> _Exercise brief_
Please find the lines in the entries below that contain the word "human", and copy each one.

(Collection entries)
◇ ◇ ◇ ◇

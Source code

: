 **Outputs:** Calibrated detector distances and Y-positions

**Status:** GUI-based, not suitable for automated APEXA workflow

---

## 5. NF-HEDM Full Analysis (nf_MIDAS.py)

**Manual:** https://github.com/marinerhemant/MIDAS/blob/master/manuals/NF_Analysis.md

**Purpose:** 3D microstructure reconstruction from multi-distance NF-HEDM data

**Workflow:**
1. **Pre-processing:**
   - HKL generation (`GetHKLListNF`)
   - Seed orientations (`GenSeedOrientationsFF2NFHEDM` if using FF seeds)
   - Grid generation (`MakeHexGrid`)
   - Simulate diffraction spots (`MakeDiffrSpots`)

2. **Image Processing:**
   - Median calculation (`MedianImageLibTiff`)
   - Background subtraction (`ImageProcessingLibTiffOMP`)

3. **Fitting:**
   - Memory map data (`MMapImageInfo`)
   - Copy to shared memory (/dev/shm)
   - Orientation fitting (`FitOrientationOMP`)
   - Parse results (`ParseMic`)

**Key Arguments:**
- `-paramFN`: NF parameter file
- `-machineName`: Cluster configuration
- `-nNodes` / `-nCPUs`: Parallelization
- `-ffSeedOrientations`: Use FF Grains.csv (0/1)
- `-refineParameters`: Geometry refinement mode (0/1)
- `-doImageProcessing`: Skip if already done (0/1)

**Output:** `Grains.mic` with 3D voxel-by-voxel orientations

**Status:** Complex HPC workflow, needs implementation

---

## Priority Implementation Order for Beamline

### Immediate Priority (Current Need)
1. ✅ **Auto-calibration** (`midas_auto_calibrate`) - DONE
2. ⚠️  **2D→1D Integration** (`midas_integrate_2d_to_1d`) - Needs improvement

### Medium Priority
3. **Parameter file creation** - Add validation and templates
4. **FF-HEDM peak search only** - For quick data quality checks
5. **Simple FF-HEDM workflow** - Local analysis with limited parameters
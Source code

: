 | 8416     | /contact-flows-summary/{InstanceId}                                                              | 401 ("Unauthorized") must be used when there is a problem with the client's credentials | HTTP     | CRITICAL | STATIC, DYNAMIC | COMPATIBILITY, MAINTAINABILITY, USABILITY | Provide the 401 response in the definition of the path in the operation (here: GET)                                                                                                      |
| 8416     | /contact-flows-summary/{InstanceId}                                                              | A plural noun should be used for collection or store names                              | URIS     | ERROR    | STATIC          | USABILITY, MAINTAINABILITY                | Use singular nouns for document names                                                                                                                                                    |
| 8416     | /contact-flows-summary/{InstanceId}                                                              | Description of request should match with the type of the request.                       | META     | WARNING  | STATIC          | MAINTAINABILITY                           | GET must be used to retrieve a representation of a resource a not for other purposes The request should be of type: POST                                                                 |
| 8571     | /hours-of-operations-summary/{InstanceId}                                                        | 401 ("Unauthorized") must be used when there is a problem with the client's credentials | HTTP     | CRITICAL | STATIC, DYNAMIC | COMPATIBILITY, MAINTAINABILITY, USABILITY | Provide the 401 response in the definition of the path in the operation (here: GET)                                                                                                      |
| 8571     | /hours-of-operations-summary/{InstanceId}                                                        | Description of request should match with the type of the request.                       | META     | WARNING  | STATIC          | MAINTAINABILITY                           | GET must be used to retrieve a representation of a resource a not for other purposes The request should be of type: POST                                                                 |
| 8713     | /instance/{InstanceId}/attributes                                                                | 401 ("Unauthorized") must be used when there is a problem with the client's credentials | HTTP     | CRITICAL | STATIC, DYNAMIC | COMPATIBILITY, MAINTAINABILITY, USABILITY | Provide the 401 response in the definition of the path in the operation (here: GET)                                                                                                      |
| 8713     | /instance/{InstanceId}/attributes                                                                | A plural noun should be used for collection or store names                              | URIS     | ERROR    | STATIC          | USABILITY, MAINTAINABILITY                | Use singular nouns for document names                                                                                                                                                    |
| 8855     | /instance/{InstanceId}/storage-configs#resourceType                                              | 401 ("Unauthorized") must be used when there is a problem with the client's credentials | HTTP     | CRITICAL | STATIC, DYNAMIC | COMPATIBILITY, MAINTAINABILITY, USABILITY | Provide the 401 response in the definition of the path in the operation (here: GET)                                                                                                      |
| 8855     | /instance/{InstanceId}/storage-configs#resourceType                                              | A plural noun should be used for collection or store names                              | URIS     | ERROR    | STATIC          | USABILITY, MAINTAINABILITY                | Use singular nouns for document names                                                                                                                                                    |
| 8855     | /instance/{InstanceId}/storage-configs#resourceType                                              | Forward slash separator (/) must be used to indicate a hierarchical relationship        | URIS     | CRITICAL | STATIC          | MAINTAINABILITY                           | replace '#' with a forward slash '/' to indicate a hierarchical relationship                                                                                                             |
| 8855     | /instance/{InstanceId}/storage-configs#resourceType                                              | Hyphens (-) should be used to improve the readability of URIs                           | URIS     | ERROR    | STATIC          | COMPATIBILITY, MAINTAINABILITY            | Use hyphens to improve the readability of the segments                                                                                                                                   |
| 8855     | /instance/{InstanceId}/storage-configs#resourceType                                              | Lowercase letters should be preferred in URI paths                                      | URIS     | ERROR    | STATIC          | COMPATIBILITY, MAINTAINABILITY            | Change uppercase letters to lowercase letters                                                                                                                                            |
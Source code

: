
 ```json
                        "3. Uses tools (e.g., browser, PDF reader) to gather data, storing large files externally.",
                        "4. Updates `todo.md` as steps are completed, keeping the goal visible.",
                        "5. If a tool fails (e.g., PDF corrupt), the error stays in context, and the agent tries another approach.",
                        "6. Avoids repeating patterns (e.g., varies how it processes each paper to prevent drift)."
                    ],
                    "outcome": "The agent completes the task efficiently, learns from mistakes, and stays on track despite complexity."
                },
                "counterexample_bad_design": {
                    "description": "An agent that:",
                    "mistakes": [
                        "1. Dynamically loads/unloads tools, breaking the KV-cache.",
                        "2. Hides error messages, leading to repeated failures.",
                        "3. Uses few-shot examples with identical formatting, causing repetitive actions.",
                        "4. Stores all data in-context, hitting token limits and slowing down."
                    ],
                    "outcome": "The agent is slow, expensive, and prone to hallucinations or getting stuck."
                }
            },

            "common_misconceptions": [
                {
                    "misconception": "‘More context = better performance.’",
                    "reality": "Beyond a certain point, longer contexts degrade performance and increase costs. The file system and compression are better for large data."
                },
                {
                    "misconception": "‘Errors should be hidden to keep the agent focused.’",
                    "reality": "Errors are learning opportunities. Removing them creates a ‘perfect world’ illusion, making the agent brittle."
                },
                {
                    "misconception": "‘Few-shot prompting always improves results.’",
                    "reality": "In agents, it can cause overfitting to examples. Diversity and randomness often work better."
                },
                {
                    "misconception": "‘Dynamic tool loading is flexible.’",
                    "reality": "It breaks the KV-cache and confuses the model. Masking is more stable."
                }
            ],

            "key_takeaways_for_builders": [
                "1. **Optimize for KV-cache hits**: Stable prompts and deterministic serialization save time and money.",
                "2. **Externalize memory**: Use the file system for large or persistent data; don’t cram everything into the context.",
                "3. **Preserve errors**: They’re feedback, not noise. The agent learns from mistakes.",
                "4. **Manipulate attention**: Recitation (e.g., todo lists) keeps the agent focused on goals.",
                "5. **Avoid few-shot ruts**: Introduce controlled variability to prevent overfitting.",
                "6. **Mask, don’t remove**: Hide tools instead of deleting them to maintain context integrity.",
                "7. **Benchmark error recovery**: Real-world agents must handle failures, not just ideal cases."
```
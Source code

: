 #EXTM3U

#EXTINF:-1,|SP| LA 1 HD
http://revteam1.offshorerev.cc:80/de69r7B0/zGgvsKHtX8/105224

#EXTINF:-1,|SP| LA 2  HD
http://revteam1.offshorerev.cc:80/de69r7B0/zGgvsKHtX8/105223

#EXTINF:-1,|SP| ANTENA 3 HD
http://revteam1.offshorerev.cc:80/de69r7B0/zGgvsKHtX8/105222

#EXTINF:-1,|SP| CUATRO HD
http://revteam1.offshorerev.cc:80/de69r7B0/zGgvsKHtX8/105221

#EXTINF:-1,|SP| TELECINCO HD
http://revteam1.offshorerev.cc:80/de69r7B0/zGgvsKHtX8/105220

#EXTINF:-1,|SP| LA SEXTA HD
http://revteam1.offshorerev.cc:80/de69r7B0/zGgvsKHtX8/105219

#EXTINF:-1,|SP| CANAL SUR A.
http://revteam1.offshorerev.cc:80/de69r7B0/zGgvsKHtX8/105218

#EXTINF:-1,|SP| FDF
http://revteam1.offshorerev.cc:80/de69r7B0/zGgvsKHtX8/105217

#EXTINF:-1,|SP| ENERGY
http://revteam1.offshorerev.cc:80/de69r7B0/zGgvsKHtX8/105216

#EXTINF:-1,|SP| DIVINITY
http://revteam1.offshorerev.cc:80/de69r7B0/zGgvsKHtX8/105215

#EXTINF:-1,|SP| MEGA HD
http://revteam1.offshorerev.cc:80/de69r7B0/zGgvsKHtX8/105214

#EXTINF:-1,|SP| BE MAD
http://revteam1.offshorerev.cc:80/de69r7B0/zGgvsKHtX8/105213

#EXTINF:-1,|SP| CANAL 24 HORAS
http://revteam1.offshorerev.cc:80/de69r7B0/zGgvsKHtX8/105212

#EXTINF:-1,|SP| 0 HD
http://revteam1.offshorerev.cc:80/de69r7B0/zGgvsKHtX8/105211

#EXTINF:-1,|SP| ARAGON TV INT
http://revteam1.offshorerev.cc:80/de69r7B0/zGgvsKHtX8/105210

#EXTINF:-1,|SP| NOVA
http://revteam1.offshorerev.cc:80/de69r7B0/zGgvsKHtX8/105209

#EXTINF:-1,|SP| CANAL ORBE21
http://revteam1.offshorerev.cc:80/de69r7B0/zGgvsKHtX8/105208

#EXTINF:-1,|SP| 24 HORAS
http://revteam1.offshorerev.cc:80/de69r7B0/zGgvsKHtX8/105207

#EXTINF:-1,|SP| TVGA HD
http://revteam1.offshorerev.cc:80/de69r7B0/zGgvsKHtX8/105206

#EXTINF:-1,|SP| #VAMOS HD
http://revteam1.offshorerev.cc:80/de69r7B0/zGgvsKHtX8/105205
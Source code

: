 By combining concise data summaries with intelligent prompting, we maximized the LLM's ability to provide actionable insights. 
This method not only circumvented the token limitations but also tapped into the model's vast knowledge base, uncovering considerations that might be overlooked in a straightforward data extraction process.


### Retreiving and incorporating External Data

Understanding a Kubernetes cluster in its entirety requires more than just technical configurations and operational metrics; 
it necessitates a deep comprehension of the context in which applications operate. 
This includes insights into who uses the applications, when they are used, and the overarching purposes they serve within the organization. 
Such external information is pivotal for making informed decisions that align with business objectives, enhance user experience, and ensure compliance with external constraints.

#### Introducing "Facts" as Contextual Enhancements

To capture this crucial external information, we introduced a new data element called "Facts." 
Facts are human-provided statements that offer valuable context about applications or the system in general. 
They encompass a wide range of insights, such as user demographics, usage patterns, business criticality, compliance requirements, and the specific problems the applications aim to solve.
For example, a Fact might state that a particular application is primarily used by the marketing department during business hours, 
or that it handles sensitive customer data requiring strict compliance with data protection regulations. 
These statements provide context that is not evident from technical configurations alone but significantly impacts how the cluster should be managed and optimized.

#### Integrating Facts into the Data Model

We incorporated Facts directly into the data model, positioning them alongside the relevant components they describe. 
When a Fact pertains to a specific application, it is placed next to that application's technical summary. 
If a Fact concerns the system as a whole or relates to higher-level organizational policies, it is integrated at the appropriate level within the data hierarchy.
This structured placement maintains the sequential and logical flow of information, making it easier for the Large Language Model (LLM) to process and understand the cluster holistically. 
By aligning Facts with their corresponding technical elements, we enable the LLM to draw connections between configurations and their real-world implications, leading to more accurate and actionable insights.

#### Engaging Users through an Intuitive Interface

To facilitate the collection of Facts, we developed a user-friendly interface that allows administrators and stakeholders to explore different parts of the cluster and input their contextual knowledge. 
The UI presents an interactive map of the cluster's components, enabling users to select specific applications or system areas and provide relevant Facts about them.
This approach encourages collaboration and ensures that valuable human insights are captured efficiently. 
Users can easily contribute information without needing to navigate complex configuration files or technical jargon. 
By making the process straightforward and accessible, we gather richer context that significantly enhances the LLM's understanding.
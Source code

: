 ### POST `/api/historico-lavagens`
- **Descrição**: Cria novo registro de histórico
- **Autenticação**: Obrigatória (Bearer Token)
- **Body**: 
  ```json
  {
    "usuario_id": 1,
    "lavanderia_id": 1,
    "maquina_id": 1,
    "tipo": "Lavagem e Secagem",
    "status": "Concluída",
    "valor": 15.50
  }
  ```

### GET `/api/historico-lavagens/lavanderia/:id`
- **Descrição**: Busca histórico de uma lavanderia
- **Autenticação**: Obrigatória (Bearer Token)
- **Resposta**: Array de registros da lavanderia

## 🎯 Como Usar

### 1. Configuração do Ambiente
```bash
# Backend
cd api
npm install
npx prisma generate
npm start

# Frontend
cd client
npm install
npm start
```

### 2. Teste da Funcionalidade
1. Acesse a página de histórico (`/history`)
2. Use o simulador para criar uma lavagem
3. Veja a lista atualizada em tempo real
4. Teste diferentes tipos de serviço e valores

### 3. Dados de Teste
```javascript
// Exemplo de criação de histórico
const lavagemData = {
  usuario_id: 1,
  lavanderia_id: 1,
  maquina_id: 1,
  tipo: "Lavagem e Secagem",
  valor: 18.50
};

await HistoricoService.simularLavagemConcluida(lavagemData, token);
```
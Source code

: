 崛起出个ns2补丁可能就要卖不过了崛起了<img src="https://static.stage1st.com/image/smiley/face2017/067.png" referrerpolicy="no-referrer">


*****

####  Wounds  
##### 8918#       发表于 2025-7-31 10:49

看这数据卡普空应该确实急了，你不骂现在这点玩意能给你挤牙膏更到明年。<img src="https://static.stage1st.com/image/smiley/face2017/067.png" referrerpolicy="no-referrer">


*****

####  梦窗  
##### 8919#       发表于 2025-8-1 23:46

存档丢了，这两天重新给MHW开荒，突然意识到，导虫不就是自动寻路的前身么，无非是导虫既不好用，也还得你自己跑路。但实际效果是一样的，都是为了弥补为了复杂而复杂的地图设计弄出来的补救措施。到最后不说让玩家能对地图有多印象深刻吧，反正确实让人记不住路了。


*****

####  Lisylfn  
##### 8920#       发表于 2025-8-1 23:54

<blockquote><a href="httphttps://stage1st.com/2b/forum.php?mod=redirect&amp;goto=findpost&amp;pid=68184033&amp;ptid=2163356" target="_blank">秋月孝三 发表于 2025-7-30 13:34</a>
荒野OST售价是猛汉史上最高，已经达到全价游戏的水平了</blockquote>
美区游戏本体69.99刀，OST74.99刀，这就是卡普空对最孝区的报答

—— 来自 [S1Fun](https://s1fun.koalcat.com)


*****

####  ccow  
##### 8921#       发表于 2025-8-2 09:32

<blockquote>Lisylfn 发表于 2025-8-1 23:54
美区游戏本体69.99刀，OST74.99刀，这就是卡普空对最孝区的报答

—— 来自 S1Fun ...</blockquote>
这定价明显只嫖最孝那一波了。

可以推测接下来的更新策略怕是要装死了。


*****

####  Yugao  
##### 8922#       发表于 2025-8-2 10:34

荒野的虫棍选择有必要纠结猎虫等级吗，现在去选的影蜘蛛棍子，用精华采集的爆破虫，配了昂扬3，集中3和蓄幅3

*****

◇ ◇ ◇ ◇

> _Response area_
Facts are human-provided statements that offer valuable context about applications or the system in general. 
This approach encourages collaboration and ensures that valuable human insights are captured efficiently. 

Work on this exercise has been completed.